Cartoons, Chicken, and Chaplin

There's not one topic that interests me primarily, so you will be reading indiscriminate yet thoughtful information from this blog ...like, cartoons.

Bill Plympton's The Tune, an off-beat animated romantic comedy, is now available on iTunes for download!

The Tune is Bill Plympton's first feature-length extravaganza was nominated for a Sundance Grand Jury Prize. It tells the story of Del, a struggling songwriter who must come up with the perfect ditty for slimeball media mogul Mr. Mega, or run the risk of losing his job and his girlfriend Didi.
(Hey, JT, if you're reading this, this one by Plympton is for you.)

And while I was researching about toons and animation for work, I stumbled upon this 1985 Betty Boop and Felix comic strip: Makes sense to me, but the bare fact is that as long as there's oil, there's going to be war.

And where there's oil, there's fried chicken (well, that was an exceptionally bad segue).
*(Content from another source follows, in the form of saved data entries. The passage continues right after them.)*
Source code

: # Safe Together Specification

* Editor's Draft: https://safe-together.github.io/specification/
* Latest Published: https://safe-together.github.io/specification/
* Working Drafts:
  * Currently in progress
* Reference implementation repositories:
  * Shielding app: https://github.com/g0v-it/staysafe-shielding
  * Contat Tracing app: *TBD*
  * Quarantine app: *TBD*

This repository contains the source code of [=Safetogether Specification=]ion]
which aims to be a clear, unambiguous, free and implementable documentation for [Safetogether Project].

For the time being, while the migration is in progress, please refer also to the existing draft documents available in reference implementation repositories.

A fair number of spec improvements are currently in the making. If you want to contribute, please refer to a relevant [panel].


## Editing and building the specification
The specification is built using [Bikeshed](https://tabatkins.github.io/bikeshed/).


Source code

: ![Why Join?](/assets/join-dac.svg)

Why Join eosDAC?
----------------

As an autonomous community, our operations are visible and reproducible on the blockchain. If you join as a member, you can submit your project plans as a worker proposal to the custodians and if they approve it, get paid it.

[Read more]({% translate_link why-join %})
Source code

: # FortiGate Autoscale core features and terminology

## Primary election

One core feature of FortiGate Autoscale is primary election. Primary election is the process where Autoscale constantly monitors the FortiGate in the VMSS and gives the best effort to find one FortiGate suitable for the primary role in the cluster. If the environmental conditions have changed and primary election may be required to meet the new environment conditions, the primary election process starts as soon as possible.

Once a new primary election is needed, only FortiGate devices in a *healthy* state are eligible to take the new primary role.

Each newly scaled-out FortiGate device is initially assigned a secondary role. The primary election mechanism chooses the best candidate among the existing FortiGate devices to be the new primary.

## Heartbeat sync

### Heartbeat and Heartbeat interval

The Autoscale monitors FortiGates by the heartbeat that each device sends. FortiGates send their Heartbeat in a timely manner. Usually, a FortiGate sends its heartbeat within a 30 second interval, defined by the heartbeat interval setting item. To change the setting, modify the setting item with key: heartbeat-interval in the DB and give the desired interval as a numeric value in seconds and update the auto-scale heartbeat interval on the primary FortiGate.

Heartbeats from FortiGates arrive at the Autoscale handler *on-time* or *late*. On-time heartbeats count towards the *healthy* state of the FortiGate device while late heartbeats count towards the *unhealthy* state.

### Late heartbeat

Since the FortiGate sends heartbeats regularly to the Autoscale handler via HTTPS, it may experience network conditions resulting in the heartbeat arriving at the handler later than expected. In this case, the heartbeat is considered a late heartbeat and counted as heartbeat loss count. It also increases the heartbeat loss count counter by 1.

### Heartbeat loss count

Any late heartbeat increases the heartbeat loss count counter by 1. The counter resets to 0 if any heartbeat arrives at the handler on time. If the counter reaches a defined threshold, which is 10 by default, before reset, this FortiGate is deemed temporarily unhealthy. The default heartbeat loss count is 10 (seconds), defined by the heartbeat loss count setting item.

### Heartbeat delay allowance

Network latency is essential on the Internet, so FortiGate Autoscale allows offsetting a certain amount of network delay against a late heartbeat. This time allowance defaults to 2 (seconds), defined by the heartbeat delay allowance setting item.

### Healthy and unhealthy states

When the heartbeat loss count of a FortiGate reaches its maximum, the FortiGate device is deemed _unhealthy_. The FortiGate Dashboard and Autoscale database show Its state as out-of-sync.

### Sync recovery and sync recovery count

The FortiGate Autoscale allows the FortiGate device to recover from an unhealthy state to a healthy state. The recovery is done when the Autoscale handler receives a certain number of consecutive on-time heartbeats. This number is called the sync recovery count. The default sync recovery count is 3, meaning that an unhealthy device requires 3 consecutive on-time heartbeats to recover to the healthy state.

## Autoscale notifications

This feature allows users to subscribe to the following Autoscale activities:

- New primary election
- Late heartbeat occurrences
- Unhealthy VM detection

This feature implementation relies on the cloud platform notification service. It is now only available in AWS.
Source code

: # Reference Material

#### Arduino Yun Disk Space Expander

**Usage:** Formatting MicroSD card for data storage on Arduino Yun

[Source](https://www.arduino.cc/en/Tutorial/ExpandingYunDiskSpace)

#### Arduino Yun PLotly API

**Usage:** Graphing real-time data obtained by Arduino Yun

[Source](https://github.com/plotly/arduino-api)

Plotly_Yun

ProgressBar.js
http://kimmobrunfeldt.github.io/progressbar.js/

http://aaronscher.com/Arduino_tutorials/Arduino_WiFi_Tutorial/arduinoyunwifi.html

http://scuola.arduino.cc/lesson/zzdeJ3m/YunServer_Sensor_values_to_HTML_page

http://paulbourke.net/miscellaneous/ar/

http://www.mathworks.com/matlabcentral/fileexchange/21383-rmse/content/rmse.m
I had Popeye's fried chicken last night and had to ponder over whether Popeye the Sailor Man is Greek or not (because he likes spinach and has a sweetheart named Olive Oyl). Thanks to my (Greek) boyfriend who insists this idea.

We also tried to watch Charlie Chaplin's Limelight but didn't get the chance to, which means you have to keep coming back here until I finally see it and can talk about it. Until then, watch Chaplin's Modern Times, the truth in jest film about the proletariats' plight as working class marionettes or, as JT puts it more appropriately, "cogs in the corporate wheel."

Oh, and that picture above is The Tramp's portrait I sketched a while ago.